What we did: We want to keep our current manager. For the data manager position, we created a job ad in March 2021, and revised it in June, August, and December. For the internships, we created short descriptions of internships that we put up in the project's site. We circulated all of these opportunities in social media.
How we fell short: The data manager position attracted people who did not have the necessary experience in March 2021, and since we made the ad more precise, it has not attracted many candidates, and none of them have the right mix of technical and people skills. The internships attracted some candidates who were appropriate. One major issue, though, is that candidates were overwhelmingly male (100% for the data manager position, 75% for the internship positions).
How we are going to improve: We reached out to engineering schools, to try to "hire from the source" -- but most of them confessed they have 10-15% female students, so we are starting from a super biased pool of graduates in France. We have the impression that direct contact with potential candidates may be helpful: We gave a talk at an internship fair that resulted in a much more balanced set of applications (50% females). For the data manager ad, although we worked on the wording so that it's not sexist, candidates are still exclusively male, so we need to find alternate strategies. We'll be trying to do this via social media.

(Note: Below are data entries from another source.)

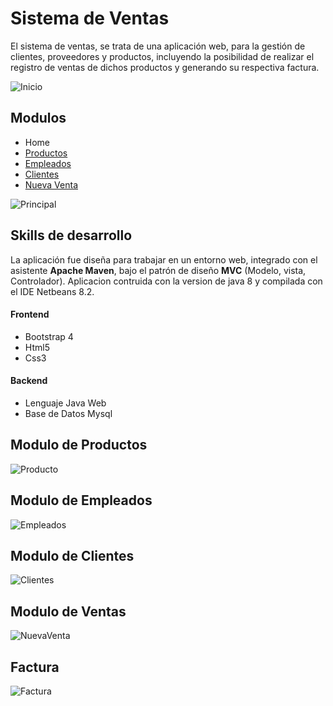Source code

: # Sistema de Ventas

El sistema de ventas, se trata de una aplicación web, para la gestión de clientes, proveedores y productos, incluyendo la posibilidad de realizar el registro de ventas de dichos productos y generando su respectiva factura.


![Inicio](https://user-images.githubusercontent.com/43627087/63043236-0a0e0a00-be89-11e9-9ad8-51aa669d9767.png)

## Modulos
- Home
- [Productos](https://github.com/Josue-Revolorio/Sales_System_Web_App#modulo-de-productos)
- [Empleados](https://github.com/Josue-Revolorio/Sales_System_Web_App#modulo-de-empleados)
- [Clientes](https://github.com/Josue-Revolorio/Sales_System_Web_App#modulo-de-clientes)
- [Nueva Venta](https://github.com/Josue-Revolorio/Sales_System_Web_App#modulo-de-ventas)

![Principal](https://user-images.githubusercontent.com/43627087/62430074-a2133300-b6d4-11e9-819b-c3948cb529e6.png)



## Skills de desarrollo
La aplicación fue diseña para trabajar en un entorno web, integrado con el asistente **Apache Maven**, bajo el patrón de diseño **MVC** (Modelo, vista, Controlador). Aplicacion contruida con la version de java 8 y compilada con el IDE Netbeans 8.2. 

#### Frontend
- Bootstrap 4
- Html5
- Css3

#### Backend
- Lenguaje Java Web
- Base de Datos Mysql

## Modulo de Productos
![Producto](https://user-images.githubusercontent.com/43627087/62430090-c3741f00-b6d4-11e9-9cf3-3cd93ef9cdfc.png)

## Modulo de Empleados
![Empleados](https://user-images.githubusercontent.com/43627087/63043654-ea2b1600-be89-11e9-8eaa-e00c4087bffa.png)


## Modulo de Clientes
![Clientes](https://user-images.githubusercontent.com/43627087/62430119-0930e780-b6d5-11e9-9316-e911205b6311.png)

## Modulo de Ventas
![NuevaVenta](https://user-images.githubusercontent.com/43627087/62430106-f3bbbd80-b6d4-11e9-81e5-b0c020e15584.png)

## Factura
![Factura](https://user-images.githubusercontent.com/43627087/62430124-177f0380-b6d5-11e9-8fa2-de3afadc6377.png)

What we were aiming to do: The goal of ExELang is to describe early language acquisition everywhere on the basis of long-form recordings, but most publications using this technique come from researchers based in a small number of countries (as documented in Cychosz & Cristia, 2021).

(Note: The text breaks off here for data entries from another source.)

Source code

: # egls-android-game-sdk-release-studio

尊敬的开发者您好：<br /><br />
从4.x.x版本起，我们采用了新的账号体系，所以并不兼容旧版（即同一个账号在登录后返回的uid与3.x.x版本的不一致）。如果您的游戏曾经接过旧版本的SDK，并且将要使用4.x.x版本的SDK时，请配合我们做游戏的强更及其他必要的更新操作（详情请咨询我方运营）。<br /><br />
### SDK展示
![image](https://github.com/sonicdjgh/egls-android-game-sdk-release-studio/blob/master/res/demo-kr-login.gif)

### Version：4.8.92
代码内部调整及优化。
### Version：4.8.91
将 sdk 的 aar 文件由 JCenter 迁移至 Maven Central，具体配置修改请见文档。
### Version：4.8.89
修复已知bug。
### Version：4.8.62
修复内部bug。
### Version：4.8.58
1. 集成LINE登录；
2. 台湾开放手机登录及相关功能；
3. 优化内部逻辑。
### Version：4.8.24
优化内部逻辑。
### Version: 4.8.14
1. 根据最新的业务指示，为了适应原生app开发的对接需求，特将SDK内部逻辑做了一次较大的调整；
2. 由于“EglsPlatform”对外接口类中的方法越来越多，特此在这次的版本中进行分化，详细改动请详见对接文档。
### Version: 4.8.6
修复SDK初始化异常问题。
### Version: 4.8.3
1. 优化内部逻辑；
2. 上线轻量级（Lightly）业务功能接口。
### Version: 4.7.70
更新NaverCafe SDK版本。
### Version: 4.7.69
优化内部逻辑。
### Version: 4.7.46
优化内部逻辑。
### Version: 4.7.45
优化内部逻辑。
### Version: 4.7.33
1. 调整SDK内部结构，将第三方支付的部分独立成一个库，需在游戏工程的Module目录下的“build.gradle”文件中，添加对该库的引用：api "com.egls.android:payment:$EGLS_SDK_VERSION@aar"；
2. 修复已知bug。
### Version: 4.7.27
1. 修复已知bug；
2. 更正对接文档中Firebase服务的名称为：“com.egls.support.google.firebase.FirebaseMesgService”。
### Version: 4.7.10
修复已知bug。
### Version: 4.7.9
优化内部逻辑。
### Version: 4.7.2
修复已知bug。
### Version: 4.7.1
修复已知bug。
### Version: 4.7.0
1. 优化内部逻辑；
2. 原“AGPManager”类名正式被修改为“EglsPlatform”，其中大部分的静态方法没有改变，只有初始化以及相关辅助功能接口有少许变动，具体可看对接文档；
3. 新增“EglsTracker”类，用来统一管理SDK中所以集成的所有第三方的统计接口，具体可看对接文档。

What we did: We thought in part this was due to the technique not being obvious to use, so we created some educational materials (including this video and this book). We believe the technique is, at least economically, within reach of many more researchers than those using it today.
How we fell short: Knowing about a technique is not enough to feel like one can use it. To begin with, researchers may be afraid about suggesting the use of long-form recordings to their ethics review board and/or their participating population. Moreover, it seems very unlikely that simply access to the technique will be enough: for instance, studies based on observations recorded in a diary should be economically and technically within reach of researchers everywhere, but even those studies are typically published by researchers in Western Europe and North America. It seems rather naïve to ignore the many pressures against contributions by researchers from more diverse geographic backgrounds!
How we are going to improve: We are getting inspired by research on gender diversity that discusses a "leaky pipeline": the idea that, at some beginning, all people have equal abilities, but there are differential pressures that promote some people over others. For instance, a prevalence of White male scientists in public media (including TV shows and films) creates stereotypes that reduces the likelihood of people not matching that demographic enter an academic career; and the same stereotype affects their evaluation by so-called peers later on. We have made an exhaustive list of stages in the pipeline and sources for the "leaks", as well as potential data that could help us estimate the effect of those different leaks, here.
What we were aiming to do: The goal of ExELang is to describe early language acquisition everywhere, but we realized that most of the data available for this project came from a small number of researchers and child populations. We wanted to diversify the populations represented in long-form recording research.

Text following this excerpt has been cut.